▶ [Description of the task]: Write the data below out again in full, exactly as shown.

START Supplied material

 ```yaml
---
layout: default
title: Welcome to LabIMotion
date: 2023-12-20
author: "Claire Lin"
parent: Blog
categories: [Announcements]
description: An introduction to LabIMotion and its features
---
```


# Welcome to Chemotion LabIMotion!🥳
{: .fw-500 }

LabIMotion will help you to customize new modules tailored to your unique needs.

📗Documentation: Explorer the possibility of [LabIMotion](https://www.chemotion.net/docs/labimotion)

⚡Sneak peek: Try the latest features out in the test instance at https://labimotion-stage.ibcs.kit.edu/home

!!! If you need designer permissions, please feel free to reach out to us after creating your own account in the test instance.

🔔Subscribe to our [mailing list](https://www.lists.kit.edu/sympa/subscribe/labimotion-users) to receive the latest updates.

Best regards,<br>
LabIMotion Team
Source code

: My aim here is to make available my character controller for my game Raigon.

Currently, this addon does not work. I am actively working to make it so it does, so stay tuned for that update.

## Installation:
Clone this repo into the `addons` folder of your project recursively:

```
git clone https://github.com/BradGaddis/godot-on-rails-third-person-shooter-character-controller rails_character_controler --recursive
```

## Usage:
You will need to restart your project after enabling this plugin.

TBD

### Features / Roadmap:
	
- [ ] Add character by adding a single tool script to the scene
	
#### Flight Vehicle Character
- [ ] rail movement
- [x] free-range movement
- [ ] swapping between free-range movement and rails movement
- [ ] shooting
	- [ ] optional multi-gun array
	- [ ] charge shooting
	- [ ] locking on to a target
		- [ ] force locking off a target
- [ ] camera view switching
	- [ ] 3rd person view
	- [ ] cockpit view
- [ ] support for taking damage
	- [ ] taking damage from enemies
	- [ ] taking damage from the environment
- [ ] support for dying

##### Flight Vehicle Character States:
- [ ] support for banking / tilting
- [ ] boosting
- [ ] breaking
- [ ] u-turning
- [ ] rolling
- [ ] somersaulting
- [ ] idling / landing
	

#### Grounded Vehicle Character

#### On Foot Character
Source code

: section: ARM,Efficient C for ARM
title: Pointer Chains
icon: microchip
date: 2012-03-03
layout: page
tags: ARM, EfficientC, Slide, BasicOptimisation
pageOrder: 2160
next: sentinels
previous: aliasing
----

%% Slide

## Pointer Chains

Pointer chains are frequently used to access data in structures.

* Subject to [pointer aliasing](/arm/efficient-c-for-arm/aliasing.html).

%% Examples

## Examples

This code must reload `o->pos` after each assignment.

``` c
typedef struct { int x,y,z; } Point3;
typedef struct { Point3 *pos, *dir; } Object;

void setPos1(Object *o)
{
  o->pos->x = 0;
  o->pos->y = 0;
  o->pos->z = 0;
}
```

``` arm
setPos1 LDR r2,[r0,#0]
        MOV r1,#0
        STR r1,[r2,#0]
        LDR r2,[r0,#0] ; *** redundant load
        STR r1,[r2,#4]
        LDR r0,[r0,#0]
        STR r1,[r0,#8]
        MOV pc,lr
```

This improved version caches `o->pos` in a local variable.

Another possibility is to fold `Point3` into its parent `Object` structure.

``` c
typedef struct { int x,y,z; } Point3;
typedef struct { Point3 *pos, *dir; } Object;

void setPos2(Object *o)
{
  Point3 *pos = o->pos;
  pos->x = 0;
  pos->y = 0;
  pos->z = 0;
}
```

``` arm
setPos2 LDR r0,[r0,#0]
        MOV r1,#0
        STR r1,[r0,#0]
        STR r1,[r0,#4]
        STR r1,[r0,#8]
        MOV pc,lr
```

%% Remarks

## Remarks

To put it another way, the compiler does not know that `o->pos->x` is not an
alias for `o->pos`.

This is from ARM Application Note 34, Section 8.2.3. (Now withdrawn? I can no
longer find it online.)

END Supplied material

▶ [Solution to this task]:
 ```yaml
---
layout: default
title: Welcome to LabIMotion
date: 2023-12-20
author: "Claire Lin"
parent: Blog
categories: [Announcements]
description: An introduction to LabIMotion and its features
---
```


# Welcome to Chemotion LabIMotion!🥳
{: .fw-500 }

LabIMotion will help you to customize new modules tailored to your unique needs.

📗Documentation: Explorer the possibility of [LabIMotion](https://www.chemotion.net/docs/labimotion)

⚡Sneak peek: Try the latest features out in the test instance at https://labimotion-stage.ibcs.kit.edu/home

!!! If you need designer permissions, please feel free to reach out to us after creating your own account in the test instance.

🔔Subscribe to our [mailing list](https://www.lists.kit.edu/sympa/subscribe/labimotion-users) to receive the latest updates.

Best regards,<br>
LabIMotion Team
Source code

: My aim here is to make available my character controller for my game Raigon.

Currently, this addon does not work. I am actively working to make it so it does, so stay tuned for that update.

## Installation:
Clone this repo into the `addons` folder of your project recursively:

```
git clone https://github.com/BradGaddis/godot-on-rails-third-person-shooter-character-controller rails_character_controler --recursive
```

## Usage:
You will need to restart your project after enabling this plugin.

TBD

### Features / Roadmap:
	
- [ ] Add character by adding a single tool script to the scene
	
#### Flight Vehicle Character
- [ ] rail movement
- [x] free-range movement
- [ ] swapping between free-range movement and rails movement
- [ ] shooting
	- [ ] optional multi-gun array
	- [ ] charge shooting
	- [ ] locking on to a target
		- [ ] force locking off a target
- [ ] camera view switching
	- [ ] 3rd person view
	- [ ] cockpit view
- [ ] support for taking damage
	- [ ] taking damage from enemies
	- [ ] taking damage from the environment
- [ ] support for dying

##### Flight Vehicle Character States:
- [ ] support for banking / tilting
- [ ] boosting
- [ ] breaking
- [ ] u-turning
- [ ] rolling
- [ ] somersaulting
- [ ] idling / landing
	

#### Grounded Vehicle Character

#### On Foot Character
Source code

: section: ARM,Efficient C for ARM
title: Pointer Chains
icon: microchip
date: 2012-03-03
layout: page
tags: ARM, EfficientC, Slide, BasicOptimisation
pageOrder: 2160
next: sentinels
previous: aliasing
----

%% Slide

## Pointer Chains

Pointer chains are frequently used to access data in structures.

* Subject to [pointer aliasing](/arm/efficient-c-for-arm/aliasing.html).

%% Examples

## Examples

This code must reload `o->pos` after each assignment.

``` c
typedef struct { int x,y,z; } Point3;
typedef struct { Point3 *pos, *dir; } Object;

void setPos1(Object *o)
{
  o->pos->x = 0;
  o->pos->y = 0;
  o->pos->z = 0;
}
```

``` arm
setPos1 LDR r2,[r0,#0]
        MOV r1,#0
        STR r1,[r2,#0]
        LDR r2,[r0,#0] ; *** redundant load
        STR r1,[r2,#4]
        LDR r0,[r0,#0]
        STR r1,[r0,#8]
        MOV pc,lr
```

This improved version caches `o->pos` in a local variable.

Another possibility is to fold `Point3` into its parent `Object` structure.

``` c
typedef struct { int x,y,z; } Point3;
typedef struct { Point3 *pos, *dir; } Object;

void setPos2(Object *o)
{
  Point3 *pos = o->pos;
  pos->x = 0;
  pos->y = 0;
  pos->z = 0;
}
```

``` arm
setPos2 LDR r0,[r0,#0]
        MOV r1,#0
        STR r1,[r0,#0]
        STR r1,[r0,#4]
        STR r1,[r0,#8]
        MOV pc,lr
```

%% Remarks

## Remarks

To put it another way, the compiler does not know that `o->pos->x` is not an
alias for `o->pos`.

This is from ARM Application Note 34, Section 8.2.3. (Now withdrawn? I can no
longer find it online.)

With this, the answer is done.